[Information supplied — start]

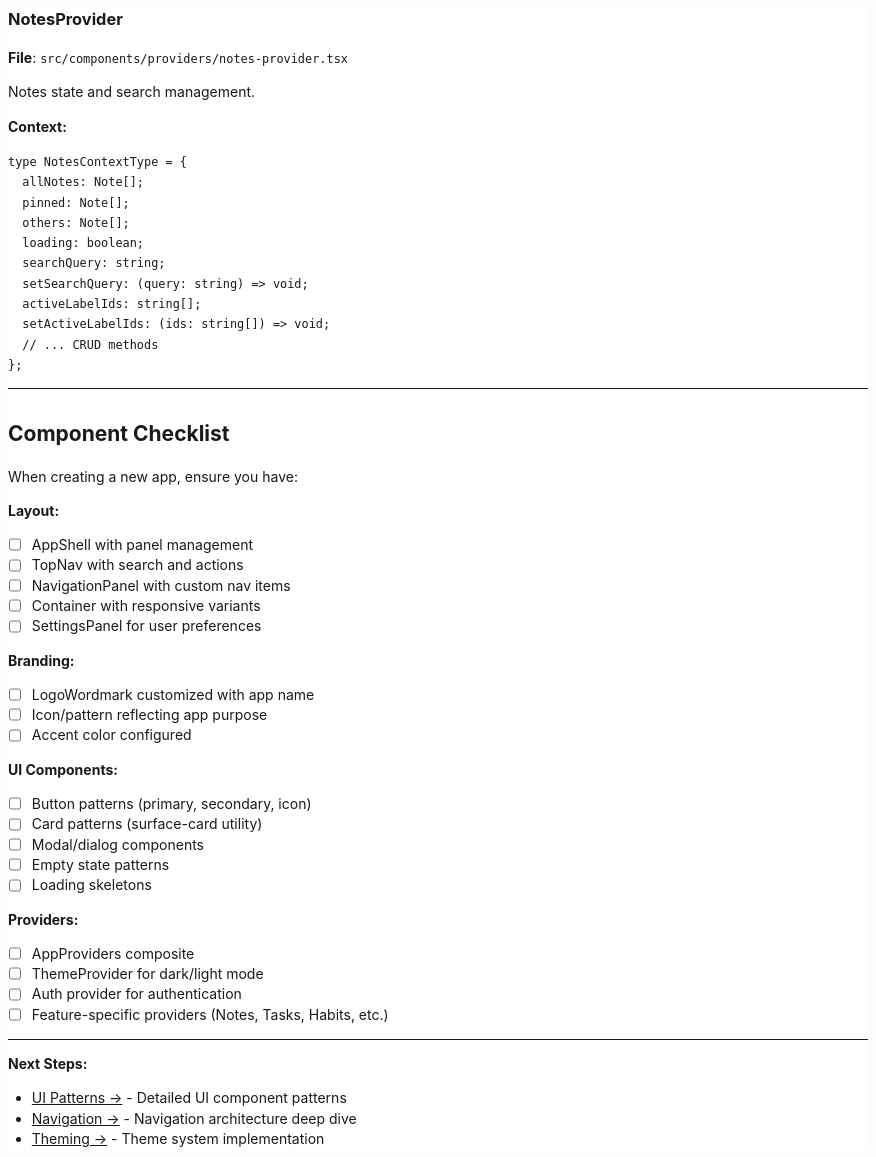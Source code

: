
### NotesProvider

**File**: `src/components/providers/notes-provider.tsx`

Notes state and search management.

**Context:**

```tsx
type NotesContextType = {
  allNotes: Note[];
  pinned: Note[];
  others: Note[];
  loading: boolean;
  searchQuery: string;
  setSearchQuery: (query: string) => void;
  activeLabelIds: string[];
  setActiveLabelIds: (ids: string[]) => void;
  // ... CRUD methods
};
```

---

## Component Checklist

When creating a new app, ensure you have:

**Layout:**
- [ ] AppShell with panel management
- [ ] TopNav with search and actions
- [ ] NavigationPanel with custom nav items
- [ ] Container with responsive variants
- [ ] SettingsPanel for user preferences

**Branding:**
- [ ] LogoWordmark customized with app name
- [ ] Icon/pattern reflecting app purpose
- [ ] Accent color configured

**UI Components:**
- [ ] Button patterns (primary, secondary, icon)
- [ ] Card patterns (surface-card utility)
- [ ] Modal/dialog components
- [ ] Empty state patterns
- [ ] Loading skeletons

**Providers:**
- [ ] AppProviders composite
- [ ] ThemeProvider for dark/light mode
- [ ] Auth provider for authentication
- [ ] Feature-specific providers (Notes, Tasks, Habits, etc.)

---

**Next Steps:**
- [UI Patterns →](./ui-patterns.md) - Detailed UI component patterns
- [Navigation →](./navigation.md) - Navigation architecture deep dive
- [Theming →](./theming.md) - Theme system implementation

[Information supplied — finish]

Would you copy out the data exactly, leaving every picture out?

[Solution]
Source code

:
### NotesProvider

**File**: `src/components/providers/notes-provider.tsx`

Notes state and search management.

**Context:**

```tsx
type NotesContextType = {
  allNotes: Note[];
  pinned: Note[];
  others: Note[];
  loading: boolean;
  searchQuery: string;
  setSearchQuery: (query: string) => void;
  activeLabelIds: string[];
  setActiveLabelIds: (ids: string[]) => void;
  // ... CRUD methods
};
```

---

## Component Checklist

When creating a new app, ensure you have:

**Layout:**
- [ ] AppShell with panel management
- [ ] TopNav with search and actions
- [ ] NavigationPanel with custom nav items
- [ ] Container with responsive variants
- [ ] SettingsPanel for user preferences

**Branding:**
- [ ] LogoWordmark customized with app name
- [ ] Icon/pattern reflecting app purpose
- [ ] Accent color configured

**UI Components:**
- [ ] Button patterns (primary, secondary, icon)
- [ ] Card patterns (surface-card utility)
- [ ] Modal/dialog components
- [ ] Empty state patterns
- [ ] Loading skeletons

**Providers:**
- [ ] AppProviders composite
- [ ] ThemeProvider for dark/light mode
- [ ] Auth provider for authentication
- [ ] Feature-specific providers (Notes, Tasks, Habits, etc.)

---

**Next Steps:**
- [UI Patterns →](./ui-patterns.md) - Detailed UI component patterns
- [Navigation →](./navigation.md) - Navigation architecture deep dive
- [Theming →](./theming.md) - Theme system implementation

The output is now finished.